The final element of transparency deals with the citation of data and code. This has to be encouraged. Assembling and interpreting data is an important intellectual endeavor. It should be rewarded by proper citation – not just by the researcher, but by others. This means that the record of the researcher must have a persistent and permanent location. Here is where trusted digital repositories come into play. These may be partners in the Data Preservation Alliance for the Social Sciences (Data-PASS) http://www.data-pass.org > or institutional repositories. They are not an author’s personal website. If you’re like me, my website is outdated, and I should not be trusted to maintain it. The task of a trusted data repository is to ensure that the data are curated and appropriately archived. Repositories do not have the responsibility for documenting the data and code – this is the responsibility of the researcher. All too often stored data have obscure variable names that are only meaningful to the researcher and there is little way to match the data to what the researcher did in a published article.

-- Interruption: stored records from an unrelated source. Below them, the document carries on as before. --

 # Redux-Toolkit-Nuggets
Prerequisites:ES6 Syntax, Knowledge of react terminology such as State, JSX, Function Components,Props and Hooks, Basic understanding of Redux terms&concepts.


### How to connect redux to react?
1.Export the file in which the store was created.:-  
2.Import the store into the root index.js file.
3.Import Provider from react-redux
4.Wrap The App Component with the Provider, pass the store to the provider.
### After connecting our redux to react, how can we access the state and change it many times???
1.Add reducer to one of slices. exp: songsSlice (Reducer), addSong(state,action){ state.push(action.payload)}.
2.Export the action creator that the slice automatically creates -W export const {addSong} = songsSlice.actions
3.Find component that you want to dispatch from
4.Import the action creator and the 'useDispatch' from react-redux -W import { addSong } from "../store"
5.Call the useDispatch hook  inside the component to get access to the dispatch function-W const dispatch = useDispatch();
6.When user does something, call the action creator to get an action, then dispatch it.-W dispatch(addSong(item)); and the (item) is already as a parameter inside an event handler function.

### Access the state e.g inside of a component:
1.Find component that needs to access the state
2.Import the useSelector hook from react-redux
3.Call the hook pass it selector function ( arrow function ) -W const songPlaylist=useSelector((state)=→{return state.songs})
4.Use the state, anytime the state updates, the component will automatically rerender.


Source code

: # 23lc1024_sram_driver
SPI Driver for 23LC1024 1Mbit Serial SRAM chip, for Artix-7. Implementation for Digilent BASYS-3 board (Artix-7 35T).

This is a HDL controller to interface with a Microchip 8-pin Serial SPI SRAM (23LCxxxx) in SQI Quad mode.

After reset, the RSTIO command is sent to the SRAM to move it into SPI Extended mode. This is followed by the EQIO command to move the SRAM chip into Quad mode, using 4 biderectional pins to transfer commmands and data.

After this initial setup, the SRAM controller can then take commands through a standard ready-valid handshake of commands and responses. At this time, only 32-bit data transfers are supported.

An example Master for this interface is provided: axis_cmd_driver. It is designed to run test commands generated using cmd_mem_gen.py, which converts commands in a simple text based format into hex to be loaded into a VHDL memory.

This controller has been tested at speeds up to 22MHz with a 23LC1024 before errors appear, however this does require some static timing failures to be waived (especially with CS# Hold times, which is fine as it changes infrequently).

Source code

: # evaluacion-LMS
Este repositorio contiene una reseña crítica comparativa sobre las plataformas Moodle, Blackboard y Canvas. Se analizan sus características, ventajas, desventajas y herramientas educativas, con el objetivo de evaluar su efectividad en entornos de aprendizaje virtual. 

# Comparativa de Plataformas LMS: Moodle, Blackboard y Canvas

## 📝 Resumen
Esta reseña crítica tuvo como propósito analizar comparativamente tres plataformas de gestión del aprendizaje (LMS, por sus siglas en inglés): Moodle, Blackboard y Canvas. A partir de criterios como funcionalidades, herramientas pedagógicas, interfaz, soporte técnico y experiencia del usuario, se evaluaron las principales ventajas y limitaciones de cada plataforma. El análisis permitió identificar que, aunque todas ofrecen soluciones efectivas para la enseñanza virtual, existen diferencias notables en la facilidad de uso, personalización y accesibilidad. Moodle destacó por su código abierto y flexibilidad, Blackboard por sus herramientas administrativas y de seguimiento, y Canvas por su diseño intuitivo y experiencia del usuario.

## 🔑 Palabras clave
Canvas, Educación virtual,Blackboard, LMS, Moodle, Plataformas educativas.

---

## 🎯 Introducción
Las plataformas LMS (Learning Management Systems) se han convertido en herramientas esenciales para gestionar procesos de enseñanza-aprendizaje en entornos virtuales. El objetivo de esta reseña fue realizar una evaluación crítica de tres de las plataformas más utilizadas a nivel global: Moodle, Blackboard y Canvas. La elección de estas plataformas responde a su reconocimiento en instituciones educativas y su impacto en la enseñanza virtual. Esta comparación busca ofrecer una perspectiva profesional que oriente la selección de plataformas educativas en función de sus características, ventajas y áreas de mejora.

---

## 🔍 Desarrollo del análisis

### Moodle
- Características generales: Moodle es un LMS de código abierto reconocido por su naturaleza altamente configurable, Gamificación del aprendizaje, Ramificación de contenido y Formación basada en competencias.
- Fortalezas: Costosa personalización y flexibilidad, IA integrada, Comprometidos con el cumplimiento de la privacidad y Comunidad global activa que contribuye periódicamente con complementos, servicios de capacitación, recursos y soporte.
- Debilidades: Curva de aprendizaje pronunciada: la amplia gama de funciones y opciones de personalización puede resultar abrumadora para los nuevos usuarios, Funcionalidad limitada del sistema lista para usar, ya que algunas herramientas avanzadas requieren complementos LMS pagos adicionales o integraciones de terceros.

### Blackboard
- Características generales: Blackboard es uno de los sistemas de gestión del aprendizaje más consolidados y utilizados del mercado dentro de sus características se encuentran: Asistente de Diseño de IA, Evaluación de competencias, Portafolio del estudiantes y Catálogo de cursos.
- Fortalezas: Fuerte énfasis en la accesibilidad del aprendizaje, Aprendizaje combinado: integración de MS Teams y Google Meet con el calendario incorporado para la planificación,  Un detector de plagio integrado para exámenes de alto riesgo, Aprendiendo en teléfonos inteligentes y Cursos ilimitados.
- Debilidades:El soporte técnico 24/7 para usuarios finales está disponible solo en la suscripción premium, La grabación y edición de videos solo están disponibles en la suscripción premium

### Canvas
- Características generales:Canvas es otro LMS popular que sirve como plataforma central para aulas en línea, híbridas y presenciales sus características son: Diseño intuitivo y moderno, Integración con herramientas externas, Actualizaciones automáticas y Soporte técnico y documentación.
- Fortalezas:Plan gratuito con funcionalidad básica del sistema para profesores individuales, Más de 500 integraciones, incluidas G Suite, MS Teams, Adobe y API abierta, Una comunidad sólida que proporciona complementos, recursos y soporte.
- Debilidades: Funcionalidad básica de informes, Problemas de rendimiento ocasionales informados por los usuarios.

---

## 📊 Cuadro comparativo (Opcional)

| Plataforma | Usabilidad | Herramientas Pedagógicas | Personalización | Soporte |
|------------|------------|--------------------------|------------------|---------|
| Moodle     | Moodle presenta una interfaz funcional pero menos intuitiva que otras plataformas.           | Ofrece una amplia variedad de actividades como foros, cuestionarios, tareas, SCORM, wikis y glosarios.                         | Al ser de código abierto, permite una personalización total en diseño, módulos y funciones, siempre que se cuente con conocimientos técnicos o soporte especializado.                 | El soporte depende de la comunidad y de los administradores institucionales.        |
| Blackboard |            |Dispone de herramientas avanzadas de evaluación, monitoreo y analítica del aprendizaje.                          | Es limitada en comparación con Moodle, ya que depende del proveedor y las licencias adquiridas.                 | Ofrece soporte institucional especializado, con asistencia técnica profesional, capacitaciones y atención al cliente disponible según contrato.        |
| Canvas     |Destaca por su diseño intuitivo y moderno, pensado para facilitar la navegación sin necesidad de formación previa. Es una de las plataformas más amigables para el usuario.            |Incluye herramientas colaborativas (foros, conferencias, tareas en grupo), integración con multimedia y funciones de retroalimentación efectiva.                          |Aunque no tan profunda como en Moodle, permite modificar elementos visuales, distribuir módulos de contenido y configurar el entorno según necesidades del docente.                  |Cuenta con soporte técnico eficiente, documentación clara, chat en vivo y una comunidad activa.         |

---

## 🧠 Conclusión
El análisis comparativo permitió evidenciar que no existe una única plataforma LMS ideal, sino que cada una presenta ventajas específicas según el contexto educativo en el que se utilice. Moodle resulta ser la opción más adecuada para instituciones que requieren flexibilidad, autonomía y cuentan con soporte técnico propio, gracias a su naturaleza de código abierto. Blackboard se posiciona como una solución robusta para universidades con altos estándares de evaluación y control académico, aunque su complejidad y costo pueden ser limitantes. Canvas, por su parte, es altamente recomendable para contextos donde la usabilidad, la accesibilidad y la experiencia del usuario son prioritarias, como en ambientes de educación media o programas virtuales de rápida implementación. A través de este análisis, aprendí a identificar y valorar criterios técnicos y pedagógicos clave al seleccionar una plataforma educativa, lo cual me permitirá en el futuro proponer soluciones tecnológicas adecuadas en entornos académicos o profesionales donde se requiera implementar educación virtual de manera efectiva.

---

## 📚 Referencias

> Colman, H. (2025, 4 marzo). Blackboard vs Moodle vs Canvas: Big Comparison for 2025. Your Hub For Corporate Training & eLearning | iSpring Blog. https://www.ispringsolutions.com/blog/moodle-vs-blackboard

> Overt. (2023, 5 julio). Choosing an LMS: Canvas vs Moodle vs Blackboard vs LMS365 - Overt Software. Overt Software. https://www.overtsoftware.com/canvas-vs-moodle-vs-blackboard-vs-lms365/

The aim for transparency, of course, is to ensure that claims can be subject to replication. Replication has a troubled history in that it often looks like “gotcha” journalism. There is bias in publication in that replications overturning a finding are much more likely to be published. This obscures the denominator and raises the question of how often findings are confirmed, rather than rejected. We have very few means for encouraging the registration of replications. It is a shame, since we have as much to learn from instances where a finding appears to be confirmed as when it may not. If journals had unlimited resources, no finding would be published unless independently replicated. This isn’t going to happen. However, good science should ensure that findings are not taken at face value, but subjected to further test. In this age of electronic publication it is possible to link to studies that independently replicate a finding. Journals and Associations are going to have to be more creative about how claims published in their pages are supported. Replication is going to have to be embraced.

It may be that authors will resist data sharing or making their analytic decisions public. However, resistance may be futile. The journals, including The Political Methodologist, are taking the high road and eventually will require openness in science.